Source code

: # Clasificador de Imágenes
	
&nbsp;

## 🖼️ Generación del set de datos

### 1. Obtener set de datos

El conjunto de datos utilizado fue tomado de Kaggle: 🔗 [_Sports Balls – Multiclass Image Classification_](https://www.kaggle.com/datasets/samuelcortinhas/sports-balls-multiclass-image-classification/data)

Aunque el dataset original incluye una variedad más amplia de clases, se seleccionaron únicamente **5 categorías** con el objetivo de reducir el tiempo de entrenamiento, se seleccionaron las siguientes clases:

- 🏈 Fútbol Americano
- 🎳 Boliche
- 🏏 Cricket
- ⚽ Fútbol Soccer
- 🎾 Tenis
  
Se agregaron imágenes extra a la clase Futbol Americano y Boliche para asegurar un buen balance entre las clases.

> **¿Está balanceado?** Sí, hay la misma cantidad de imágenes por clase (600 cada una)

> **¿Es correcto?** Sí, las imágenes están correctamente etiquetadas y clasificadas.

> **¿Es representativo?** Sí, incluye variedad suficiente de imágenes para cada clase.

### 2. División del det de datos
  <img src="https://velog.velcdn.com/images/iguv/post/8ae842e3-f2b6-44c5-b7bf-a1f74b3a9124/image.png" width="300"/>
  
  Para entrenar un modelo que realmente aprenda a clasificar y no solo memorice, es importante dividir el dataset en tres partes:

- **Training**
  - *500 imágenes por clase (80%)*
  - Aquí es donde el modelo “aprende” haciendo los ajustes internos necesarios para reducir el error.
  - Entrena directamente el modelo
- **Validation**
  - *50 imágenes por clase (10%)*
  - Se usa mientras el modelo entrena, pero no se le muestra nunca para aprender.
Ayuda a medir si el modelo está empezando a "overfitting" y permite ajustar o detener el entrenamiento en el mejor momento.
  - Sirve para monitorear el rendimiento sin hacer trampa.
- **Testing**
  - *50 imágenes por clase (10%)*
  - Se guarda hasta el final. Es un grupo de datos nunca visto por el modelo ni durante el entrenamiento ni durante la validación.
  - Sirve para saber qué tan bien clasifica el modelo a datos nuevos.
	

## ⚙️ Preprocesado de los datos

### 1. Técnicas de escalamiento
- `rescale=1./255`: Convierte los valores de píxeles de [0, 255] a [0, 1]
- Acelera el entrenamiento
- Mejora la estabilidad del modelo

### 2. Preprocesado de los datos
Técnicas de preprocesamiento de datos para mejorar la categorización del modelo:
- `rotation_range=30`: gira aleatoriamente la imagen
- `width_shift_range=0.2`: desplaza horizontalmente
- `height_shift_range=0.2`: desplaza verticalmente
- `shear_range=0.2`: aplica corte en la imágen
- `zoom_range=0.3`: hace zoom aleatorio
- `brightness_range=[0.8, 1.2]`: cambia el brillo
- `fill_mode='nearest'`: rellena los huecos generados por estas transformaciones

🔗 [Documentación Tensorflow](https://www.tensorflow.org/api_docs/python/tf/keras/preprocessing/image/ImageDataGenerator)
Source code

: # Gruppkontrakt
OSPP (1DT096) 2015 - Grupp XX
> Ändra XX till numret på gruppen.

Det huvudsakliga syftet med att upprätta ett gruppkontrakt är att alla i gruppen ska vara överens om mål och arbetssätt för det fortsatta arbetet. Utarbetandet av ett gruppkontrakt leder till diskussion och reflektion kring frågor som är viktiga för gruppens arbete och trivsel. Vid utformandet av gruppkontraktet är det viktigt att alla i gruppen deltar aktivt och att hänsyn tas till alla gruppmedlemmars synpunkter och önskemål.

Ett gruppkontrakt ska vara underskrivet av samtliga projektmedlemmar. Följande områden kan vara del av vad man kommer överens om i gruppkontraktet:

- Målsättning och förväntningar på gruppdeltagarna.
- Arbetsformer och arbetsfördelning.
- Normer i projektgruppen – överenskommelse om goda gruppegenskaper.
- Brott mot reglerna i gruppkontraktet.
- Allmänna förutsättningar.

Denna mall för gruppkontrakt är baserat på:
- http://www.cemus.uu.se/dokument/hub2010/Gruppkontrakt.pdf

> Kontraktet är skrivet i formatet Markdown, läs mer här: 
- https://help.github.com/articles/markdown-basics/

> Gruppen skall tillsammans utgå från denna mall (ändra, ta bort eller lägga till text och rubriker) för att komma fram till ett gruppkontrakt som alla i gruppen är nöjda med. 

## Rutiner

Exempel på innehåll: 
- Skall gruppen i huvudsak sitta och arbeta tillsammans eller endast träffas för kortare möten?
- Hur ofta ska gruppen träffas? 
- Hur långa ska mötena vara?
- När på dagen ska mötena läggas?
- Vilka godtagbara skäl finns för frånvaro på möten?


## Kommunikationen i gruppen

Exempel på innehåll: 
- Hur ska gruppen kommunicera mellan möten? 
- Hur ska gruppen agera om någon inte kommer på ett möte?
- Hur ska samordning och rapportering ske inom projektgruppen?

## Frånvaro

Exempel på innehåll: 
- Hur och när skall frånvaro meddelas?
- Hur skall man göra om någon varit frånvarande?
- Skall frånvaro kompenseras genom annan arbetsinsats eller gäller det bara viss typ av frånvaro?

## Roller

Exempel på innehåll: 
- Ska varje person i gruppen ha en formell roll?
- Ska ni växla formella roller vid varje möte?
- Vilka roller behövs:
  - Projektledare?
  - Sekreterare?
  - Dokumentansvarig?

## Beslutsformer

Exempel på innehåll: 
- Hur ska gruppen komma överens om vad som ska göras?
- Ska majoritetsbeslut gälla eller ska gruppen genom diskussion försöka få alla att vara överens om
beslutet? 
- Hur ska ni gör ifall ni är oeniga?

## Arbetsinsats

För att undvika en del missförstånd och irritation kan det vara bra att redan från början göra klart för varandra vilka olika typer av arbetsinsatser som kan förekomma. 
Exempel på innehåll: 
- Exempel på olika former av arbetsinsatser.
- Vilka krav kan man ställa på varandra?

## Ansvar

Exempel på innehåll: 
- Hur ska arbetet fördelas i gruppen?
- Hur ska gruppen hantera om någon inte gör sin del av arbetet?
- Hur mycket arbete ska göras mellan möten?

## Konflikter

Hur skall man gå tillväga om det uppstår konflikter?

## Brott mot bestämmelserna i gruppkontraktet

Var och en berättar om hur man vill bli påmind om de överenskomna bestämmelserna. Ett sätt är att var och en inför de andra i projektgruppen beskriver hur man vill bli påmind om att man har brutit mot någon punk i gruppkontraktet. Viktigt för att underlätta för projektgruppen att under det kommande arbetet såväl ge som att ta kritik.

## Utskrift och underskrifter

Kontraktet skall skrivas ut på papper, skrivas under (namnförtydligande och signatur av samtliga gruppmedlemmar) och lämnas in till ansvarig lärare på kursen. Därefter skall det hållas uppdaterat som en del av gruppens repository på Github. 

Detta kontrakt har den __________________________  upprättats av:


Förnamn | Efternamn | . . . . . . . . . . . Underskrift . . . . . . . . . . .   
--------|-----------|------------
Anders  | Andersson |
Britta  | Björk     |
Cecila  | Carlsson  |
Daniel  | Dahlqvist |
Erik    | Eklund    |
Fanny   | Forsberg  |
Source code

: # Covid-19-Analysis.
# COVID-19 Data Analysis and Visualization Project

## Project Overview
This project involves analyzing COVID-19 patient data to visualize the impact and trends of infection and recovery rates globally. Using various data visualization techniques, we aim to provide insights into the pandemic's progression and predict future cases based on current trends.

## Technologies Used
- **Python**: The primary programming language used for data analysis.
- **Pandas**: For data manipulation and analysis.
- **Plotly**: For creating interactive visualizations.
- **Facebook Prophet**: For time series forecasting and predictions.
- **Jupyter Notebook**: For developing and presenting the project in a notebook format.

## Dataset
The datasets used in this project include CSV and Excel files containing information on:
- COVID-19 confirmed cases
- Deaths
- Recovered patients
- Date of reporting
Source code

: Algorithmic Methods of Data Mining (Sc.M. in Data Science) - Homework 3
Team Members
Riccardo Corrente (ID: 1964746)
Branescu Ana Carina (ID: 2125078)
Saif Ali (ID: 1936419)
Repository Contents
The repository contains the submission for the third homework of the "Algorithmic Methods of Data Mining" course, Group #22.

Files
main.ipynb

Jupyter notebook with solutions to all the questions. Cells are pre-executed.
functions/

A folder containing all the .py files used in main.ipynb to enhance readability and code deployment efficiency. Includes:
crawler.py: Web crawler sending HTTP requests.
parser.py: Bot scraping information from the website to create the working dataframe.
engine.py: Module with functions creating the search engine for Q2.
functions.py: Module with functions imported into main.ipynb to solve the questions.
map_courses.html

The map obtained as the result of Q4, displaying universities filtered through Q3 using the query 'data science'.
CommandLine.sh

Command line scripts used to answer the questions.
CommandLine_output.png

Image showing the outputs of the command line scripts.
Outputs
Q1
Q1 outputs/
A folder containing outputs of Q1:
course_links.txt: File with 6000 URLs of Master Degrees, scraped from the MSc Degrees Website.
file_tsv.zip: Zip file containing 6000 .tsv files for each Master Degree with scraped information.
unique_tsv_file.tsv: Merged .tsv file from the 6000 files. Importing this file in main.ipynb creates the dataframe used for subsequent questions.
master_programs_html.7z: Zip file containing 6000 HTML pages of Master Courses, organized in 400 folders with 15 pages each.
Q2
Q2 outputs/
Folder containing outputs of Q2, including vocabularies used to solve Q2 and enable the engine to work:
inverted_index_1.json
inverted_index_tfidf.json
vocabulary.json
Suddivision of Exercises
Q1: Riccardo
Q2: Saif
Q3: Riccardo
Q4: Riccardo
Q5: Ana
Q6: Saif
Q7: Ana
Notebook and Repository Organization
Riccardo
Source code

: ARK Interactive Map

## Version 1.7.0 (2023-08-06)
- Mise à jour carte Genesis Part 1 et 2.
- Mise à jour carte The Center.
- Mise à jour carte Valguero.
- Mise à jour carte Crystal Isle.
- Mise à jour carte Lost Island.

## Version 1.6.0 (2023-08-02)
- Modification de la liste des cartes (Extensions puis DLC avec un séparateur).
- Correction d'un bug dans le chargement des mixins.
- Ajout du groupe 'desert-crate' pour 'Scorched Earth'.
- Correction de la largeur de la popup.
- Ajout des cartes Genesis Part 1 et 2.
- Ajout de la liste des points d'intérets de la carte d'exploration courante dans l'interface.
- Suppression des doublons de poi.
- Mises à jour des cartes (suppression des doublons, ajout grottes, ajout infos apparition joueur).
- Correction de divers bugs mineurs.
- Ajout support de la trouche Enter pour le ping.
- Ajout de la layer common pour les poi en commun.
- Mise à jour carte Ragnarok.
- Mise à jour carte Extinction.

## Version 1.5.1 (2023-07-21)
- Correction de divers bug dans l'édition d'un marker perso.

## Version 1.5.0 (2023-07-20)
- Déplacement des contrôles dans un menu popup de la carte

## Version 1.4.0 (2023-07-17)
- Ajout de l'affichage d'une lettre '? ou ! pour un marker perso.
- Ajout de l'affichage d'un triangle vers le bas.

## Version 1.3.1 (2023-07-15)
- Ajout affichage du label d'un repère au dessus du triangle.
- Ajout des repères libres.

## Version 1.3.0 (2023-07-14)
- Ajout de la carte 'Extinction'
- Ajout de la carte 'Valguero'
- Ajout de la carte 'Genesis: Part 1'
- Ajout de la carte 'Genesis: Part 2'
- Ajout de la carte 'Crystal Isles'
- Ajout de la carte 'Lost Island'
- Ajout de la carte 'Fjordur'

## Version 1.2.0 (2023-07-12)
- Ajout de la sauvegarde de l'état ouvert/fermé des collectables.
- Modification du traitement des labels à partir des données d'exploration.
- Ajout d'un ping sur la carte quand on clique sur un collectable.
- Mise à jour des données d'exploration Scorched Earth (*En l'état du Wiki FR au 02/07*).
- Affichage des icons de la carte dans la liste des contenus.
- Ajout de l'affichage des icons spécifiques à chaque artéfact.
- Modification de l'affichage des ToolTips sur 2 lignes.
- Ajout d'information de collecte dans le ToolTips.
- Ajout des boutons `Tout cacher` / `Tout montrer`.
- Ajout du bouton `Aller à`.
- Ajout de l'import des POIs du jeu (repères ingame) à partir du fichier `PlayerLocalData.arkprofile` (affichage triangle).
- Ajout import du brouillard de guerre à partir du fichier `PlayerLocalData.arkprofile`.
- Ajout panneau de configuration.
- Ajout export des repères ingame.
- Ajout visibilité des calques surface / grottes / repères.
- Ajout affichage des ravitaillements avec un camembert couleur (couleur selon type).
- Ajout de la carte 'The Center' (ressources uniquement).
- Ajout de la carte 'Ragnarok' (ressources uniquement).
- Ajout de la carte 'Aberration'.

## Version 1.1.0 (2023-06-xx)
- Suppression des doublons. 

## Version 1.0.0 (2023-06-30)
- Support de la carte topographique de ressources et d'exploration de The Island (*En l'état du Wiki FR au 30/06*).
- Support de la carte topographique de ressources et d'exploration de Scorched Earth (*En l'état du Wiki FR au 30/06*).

### ASSIGNMENT
Each line of the data in which the string "engine" appears needs to be copied.

### ANSWER TO THIS PROBLEM
engine.py: Module with functions creating the search engine for Q2.
Folder containing outputs of Q2, including vocabularies used to solve Q2 and enable the engine to work:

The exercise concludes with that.